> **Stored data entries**
****************

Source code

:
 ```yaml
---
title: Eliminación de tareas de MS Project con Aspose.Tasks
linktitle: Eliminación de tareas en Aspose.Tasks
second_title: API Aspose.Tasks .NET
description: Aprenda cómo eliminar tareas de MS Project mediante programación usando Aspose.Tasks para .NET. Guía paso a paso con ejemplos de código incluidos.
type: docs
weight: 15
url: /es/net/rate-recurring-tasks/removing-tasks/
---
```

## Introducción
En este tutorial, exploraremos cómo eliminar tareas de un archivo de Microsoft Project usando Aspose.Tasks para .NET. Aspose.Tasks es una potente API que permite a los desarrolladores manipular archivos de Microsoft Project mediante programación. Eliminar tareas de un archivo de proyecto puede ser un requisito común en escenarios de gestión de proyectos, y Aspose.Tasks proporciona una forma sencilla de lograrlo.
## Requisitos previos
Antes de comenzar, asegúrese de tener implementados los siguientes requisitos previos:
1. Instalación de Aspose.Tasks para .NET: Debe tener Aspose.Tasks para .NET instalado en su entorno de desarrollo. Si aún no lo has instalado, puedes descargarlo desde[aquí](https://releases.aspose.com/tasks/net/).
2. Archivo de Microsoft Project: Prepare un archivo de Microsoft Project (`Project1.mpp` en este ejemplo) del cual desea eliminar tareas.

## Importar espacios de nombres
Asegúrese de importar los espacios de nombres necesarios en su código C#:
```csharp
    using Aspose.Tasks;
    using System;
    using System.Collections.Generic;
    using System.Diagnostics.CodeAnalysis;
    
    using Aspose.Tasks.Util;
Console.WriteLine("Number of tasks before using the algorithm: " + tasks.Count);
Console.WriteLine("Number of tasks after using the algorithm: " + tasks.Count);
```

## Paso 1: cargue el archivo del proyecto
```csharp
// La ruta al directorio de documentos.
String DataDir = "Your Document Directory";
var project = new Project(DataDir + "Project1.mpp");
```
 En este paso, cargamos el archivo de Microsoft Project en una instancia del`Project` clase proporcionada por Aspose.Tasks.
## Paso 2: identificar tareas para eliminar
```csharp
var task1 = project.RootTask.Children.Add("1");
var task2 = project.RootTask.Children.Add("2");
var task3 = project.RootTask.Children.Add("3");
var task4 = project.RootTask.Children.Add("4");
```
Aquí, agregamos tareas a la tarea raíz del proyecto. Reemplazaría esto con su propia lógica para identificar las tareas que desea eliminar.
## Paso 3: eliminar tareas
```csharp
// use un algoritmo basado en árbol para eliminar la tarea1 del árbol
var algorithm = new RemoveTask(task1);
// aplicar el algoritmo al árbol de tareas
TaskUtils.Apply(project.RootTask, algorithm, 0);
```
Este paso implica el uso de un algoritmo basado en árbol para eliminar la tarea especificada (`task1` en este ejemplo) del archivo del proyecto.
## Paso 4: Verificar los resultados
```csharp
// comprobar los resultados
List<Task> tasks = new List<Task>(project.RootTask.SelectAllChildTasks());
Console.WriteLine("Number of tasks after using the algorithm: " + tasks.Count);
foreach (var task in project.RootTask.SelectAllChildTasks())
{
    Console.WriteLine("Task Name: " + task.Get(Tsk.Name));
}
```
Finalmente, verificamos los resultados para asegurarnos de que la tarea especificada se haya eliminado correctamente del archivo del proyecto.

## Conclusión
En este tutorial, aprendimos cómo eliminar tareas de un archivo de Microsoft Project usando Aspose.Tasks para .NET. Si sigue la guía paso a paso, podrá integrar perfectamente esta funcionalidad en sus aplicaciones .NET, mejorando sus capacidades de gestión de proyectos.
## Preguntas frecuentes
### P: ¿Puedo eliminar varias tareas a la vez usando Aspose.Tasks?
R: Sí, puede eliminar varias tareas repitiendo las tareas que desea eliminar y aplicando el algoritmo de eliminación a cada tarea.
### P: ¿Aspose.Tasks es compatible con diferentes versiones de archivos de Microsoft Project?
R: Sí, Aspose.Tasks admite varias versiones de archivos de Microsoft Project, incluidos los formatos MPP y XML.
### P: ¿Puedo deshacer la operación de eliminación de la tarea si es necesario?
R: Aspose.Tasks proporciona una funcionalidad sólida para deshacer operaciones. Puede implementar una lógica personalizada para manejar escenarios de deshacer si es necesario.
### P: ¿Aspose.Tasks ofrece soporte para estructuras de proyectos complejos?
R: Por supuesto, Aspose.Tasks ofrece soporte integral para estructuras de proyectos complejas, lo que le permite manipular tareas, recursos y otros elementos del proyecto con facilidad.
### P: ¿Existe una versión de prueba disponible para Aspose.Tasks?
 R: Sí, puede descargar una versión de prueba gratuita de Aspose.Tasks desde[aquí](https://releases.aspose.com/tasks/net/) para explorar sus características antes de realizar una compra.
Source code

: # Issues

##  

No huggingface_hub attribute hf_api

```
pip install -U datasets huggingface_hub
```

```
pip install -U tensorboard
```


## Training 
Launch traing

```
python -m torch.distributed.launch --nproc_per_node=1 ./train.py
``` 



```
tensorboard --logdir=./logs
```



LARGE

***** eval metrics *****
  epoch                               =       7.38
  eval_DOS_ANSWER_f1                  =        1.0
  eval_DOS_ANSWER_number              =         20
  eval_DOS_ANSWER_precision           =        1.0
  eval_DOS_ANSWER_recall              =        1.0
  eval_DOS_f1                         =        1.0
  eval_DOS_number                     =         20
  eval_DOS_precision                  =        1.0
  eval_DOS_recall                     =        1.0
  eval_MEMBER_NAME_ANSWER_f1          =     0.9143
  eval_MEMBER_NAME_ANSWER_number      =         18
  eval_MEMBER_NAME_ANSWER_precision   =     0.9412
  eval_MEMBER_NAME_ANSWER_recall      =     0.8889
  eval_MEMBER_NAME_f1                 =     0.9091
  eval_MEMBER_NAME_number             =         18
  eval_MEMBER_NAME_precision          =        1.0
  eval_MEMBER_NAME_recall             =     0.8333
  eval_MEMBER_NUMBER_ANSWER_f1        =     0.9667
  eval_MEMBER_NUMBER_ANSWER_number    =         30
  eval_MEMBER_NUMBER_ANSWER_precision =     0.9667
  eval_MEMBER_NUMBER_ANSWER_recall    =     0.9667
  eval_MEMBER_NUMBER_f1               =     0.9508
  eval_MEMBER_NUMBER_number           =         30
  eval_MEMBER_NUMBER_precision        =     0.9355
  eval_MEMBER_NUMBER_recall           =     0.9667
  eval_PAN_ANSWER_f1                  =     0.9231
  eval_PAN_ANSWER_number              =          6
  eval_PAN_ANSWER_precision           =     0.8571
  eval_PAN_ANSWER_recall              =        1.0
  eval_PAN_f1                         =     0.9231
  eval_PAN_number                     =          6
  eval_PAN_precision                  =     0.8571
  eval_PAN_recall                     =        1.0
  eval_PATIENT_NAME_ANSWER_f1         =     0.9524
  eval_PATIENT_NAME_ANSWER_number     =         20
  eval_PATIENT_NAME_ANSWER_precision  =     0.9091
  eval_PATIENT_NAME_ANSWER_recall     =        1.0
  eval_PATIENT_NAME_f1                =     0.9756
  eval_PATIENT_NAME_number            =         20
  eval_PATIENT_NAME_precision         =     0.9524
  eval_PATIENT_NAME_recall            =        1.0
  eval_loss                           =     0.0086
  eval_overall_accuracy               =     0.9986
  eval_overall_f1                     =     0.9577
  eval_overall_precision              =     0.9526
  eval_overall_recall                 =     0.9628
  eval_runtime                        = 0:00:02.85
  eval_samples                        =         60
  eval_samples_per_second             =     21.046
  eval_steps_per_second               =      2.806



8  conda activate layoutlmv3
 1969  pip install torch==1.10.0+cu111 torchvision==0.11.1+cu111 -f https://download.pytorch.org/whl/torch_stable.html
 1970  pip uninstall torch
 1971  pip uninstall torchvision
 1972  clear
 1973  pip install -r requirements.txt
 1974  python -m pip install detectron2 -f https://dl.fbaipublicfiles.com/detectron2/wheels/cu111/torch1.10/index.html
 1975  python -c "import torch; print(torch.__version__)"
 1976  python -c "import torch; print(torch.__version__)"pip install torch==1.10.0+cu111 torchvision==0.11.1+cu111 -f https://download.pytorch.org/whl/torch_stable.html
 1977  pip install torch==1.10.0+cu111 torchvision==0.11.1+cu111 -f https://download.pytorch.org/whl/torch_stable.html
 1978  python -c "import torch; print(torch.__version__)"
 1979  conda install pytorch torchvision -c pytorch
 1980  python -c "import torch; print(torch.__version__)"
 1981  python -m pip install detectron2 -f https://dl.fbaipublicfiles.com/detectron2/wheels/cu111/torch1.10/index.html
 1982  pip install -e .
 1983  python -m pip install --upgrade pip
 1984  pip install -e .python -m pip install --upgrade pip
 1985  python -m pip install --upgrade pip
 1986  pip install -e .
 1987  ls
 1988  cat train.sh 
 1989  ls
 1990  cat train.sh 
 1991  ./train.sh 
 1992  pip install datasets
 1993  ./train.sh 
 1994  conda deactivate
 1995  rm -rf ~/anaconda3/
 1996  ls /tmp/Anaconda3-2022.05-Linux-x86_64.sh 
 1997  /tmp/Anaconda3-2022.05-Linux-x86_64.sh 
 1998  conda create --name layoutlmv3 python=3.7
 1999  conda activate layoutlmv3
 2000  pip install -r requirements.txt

****************

> **Task goal**
The entries above hold a line with "R: Por supuesto, Aspose.Tasks" and a later line with "### P: ¿Existe". Write out exactly those lines and all lines between, nothing more.

> **Exercise solution**
R: Por supuesto, Aspose.Tasks ofrece soporte integral para estructuras de proyectos complejas, lo que le permite manipular tareas, recursos y otros elementos del proyecto con facilidad.
### P: ¿Existe una versión de prueba disponible para Aspose.Tasks?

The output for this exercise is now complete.